HSA news release 20th February 1995
Hunt thugs use “IRA-style punishment squads” in terror attacks on northwest saboteurs
Hunt violence in the northwest took a sinister new turn over the weekend as masked thugs launched a wave of punishment attacks on anti-hunt activists in Manchester and Liverpool. Witnesses described the gang, their faces covered with balaclavas and armed with a variety of weapons, including baseball bats, “knuckle-dusters” and staves, as being “just like the IRA punishment squads”. Although the identity of the assailants is not known as yet, all the victims were known saboteurs and both the nature and timing of the attacks, shortly after trouble flared at the Cheshire Foxhunt at the weekend, leave the victims in little doubt that they were singled out for punishment because of their anti-hunt views.
The first two attacks occurred in Liverpool early on Sunday morning. At about 1.30 a.m., four masked men armed with “knuckle-dusters” and baseball bats arrived at an animal rights activistÆs flat in Liverpool and broke down the door. Extensive damage was caused to both his vehicle and his flat and the cowardly thugs then attempted to drag him out in the street for an IRA-style punishment beating. However, he was able to fight them off and they fled. Fifteen minutes later, the same men arrived at the address of another known saboteur in Liverpool and kicked in the doors of every flat in the block looking for him. Fortunately, he was staying with a friend and so the gang did not find him; they left after causing extensive damage, terrifying the residents of the block.

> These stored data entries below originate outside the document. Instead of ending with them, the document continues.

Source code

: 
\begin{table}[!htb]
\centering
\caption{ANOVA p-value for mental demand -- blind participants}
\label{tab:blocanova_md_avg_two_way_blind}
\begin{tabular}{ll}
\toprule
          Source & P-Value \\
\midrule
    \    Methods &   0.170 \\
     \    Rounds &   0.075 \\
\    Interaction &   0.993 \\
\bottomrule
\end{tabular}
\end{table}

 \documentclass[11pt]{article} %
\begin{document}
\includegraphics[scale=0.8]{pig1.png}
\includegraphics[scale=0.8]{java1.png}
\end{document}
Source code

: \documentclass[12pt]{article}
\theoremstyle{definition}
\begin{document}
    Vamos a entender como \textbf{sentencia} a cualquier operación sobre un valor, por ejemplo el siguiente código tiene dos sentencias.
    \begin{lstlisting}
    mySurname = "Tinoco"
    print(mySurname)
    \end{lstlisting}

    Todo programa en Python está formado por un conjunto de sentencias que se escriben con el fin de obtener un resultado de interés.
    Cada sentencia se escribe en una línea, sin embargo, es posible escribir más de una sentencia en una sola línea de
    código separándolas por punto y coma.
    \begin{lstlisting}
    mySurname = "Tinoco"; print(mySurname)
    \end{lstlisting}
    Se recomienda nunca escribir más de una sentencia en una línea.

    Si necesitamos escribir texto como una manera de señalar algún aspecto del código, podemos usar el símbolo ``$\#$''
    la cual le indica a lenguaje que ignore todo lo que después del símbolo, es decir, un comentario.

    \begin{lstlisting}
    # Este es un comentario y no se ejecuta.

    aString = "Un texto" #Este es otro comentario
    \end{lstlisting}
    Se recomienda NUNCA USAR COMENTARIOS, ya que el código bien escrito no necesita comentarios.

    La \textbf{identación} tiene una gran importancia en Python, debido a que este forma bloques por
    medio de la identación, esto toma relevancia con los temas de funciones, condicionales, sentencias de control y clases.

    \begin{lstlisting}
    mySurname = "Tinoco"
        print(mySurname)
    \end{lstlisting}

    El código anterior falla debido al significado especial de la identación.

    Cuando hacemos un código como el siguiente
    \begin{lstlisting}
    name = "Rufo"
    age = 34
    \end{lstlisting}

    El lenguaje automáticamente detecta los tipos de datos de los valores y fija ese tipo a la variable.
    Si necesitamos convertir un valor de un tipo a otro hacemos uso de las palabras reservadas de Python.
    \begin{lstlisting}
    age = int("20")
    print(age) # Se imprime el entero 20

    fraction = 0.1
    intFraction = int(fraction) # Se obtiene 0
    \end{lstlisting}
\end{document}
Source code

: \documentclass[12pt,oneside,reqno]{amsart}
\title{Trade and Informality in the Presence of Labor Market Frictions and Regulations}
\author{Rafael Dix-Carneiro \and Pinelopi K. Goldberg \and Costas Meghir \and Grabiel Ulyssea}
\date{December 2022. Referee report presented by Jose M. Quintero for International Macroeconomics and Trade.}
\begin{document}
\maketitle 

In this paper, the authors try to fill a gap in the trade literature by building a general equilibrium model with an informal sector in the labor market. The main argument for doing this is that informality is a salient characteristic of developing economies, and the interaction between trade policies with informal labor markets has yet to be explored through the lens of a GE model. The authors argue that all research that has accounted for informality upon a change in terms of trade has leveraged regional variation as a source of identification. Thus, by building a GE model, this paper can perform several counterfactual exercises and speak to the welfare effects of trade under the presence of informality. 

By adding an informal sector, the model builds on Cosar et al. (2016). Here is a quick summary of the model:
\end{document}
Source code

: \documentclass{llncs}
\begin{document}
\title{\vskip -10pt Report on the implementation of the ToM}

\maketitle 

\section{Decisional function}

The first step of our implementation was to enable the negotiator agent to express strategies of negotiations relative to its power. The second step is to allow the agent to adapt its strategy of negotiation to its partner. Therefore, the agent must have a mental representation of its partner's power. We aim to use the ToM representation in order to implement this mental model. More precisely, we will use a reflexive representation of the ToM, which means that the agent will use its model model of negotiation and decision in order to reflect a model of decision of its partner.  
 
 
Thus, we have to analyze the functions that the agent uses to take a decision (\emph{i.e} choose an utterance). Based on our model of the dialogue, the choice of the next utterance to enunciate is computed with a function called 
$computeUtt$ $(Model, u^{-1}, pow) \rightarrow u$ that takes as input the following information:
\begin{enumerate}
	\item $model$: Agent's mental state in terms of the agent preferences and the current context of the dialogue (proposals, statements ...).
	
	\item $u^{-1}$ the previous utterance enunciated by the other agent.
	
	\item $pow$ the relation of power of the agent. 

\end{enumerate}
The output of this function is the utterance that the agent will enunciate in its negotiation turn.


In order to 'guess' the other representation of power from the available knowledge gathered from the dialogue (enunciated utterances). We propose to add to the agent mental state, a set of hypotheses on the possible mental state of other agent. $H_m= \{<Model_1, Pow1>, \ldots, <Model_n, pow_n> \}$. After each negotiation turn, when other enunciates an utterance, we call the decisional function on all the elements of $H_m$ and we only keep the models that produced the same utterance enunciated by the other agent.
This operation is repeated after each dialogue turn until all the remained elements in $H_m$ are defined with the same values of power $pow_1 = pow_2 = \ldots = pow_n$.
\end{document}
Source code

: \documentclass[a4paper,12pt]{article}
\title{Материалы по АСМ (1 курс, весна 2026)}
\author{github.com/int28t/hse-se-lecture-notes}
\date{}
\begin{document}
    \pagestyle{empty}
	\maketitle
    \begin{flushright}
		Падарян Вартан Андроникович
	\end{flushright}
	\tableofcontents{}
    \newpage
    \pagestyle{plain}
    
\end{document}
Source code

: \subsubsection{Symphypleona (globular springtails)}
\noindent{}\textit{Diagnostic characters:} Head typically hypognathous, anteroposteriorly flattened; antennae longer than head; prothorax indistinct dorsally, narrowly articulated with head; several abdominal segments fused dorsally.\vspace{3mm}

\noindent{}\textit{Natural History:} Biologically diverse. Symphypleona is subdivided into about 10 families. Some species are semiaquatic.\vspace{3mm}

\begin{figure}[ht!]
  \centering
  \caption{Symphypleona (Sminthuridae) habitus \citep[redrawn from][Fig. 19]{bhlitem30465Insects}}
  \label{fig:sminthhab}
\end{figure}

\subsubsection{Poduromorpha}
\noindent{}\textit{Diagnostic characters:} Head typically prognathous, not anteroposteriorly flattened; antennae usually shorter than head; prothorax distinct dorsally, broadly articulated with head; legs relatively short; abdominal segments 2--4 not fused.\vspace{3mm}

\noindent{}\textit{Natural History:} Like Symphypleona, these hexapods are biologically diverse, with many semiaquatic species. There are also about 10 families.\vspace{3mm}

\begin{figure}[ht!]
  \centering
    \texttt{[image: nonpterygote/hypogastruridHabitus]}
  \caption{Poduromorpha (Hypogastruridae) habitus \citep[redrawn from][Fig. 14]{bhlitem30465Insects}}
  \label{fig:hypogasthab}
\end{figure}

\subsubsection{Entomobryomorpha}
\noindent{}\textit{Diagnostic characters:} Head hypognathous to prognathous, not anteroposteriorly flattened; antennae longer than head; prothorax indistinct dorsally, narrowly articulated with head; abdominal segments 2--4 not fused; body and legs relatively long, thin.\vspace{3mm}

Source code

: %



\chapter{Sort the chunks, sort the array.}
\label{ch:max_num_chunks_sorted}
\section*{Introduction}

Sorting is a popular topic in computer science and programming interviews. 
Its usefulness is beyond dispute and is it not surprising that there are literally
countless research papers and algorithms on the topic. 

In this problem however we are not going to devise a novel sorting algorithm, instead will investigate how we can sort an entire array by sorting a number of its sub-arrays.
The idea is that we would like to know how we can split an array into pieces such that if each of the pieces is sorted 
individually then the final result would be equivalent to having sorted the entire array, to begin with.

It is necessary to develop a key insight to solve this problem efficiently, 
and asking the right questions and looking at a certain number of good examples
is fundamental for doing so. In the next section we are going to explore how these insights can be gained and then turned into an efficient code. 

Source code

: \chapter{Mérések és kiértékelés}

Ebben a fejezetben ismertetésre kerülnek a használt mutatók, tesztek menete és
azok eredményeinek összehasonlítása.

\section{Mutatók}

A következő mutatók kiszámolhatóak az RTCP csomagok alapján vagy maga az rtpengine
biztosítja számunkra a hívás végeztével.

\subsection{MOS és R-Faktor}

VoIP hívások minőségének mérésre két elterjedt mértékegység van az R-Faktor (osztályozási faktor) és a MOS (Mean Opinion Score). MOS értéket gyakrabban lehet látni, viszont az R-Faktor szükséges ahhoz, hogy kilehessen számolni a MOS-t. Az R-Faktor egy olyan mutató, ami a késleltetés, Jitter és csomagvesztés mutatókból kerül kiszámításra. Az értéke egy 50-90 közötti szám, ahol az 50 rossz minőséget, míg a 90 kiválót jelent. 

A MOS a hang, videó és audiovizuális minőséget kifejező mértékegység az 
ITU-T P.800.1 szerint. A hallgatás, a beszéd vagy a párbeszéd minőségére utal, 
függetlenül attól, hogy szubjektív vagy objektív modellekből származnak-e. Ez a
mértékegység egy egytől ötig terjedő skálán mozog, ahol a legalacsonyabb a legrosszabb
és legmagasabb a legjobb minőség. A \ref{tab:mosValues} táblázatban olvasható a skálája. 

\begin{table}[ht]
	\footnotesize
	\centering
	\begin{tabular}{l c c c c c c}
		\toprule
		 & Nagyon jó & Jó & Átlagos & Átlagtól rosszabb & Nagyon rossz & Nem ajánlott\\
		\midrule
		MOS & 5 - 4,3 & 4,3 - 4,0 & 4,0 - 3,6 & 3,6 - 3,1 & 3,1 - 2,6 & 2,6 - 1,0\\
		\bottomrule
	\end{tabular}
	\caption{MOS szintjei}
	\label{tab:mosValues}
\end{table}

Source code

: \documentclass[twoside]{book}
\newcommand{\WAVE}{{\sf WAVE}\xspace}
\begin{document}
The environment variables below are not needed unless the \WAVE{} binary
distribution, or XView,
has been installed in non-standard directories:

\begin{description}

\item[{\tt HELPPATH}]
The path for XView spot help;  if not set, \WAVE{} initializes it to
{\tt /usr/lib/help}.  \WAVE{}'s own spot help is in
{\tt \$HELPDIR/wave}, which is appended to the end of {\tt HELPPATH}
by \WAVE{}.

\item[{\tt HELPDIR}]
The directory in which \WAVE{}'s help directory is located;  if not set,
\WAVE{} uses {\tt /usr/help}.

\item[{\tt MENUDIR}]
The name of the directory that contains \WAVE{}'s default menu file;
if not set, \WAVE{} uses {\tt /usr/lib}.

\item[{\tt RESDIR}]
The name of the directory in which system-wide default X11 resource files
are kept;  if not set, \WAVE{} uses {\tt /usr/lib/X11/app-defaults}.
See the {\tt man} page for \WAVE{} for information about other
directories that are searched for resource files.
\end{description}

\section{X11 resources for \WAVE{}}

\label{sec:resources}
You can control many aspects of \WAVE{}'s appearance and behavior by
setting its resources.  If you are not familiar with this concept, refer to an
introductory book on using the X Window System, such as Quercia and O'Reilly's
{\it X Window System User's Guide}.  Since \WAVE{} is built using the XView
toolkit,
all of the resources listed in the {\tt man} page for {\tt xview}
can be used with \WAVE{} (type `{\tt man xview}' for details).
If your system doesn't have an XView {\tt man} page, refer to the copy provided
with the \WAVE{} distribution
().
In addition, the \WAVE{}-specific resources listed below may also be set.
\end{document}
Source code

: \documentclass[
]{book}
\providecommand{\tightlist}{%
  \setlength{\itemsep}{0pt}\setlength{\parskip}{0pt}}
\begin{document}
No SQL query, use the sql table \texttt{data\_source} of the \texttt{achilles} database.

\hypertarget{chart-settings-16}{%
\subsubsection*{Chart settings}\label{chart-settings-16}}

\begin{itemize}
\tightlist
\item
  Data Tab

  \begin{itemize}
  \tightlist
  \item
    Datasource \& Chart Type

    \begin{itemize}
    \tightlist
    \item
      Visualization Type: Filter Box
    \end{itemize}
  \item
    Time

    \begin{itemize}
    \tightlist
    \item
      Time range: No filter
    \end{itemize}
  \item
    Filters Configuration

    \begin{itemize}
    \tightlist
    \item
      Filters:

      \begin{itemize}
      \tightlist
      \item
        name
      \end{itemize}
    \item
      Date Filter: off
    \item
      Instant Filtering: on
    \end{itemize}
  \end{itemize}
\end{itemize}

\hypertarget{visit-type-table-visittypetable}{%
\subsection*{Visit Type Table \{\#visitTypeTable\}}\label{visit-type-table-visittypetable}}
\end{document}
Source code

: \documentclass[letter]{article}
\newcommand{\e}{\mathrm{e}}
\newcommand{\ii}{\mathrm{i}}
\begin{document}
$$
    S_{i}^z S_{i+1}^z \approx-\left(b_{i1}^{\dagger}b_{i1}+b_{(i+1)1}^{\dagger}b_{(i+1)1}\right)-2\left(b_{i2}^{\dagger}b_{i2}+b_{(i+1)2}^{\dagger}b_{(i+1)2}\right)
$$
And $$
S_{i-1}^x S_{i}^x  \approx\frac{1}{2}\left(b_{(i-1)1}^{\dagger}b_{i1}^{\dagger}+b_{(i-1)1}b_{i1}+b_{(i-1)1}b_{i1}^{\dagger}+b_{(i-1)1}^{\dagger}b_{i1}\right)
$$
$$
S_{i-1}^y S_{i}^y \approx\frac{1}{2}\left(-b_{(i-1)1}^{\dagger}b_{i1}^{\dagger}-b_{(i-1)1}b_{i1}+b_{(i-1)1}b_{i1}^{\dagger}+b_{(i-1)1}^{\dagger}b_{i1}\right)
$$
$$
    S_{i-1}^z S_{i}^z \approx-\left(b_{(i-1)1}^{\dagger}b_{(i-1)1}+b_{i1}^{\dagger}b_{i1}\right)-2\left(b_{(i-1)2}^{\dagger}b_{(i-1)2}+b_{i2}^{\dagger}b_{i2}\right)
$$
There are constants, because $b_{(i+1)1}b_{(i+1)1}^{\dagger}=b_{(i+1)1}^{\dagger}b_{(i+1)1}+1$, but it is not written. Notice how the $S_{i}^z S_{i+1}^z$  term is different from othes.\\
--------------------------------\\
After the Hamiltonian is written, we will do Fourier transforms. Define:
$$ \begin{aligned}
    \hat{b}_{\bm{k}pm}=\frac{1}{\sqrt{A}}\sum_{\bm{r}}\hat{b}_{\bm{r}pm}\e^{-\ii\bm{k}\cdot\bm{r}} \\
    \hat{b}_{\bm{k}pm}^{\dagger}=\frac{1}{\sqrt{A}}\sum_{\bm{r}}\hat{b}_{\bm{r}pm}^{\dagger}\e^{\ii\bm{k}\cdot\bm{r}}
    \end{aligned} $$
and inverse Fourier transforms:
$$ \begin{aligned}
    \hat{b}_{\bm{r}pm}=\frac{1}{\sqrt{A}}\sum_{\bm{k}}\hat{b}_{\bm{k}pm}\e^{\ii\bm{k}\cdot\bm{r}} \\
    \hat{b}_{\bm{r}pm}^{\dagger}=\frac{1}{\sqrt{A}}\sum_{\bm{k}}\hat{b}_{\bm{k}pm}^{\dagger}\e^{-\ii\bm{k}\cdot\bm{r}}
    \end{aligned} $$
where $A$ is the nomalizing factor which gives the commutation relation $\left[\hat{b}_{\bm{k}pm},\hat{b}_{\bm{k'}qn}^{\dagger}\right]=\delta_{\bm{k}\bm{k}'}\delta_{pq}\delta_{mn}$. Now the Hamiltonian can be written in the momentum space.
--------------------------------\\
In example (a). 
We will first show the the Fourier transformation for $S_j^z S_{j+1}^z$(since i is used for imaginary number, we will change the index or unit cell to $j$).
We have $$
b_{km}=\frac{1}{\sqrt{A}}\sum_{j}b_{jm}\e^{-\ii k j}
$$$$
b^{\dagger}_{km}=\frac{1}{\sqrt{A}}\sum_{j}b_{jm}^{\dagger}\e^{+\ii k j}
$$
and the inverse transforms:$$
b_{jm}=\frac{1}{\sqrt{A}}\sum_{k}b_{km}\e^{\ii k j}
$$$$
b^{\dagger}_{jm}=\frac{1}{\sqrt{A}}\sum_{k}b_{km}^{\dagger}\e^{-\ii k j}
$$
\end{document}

But the terror raids did not stop there. At 3.15 p.m. this afternoon, a woman in Manchester was severely beaten by two men armed with staves who broke into her house. She heard her dogs barking and came downstairs to be confronted by two men in balaclavas who had smashed down the front door. They beat her about the head and body, leaving her with serious injuries to her rib cage; during the course of the horror attack the sick thugs even beat her dog.
Serious questions are being asked tonight as to how the men behind the terror beatings knew where to find their victims. The pattern of the attacks indicates someone with access to an official source may have provided confidential information on anti-hunt protesters’ home addresses, a closely guarded secret precisely because of attacks like these. Indeed one of the victims, concerned at the possibility of yet further reprisal attacks, does not feel he can report the attack to police, as he has himself been beaten up by police officers at hunts this season and it is believed that a senior member of Cheshire CID is a prominent figure in a local hunt. Local anti-hunt activists are said not to be expecting early arrests to be made in connection with the attacks.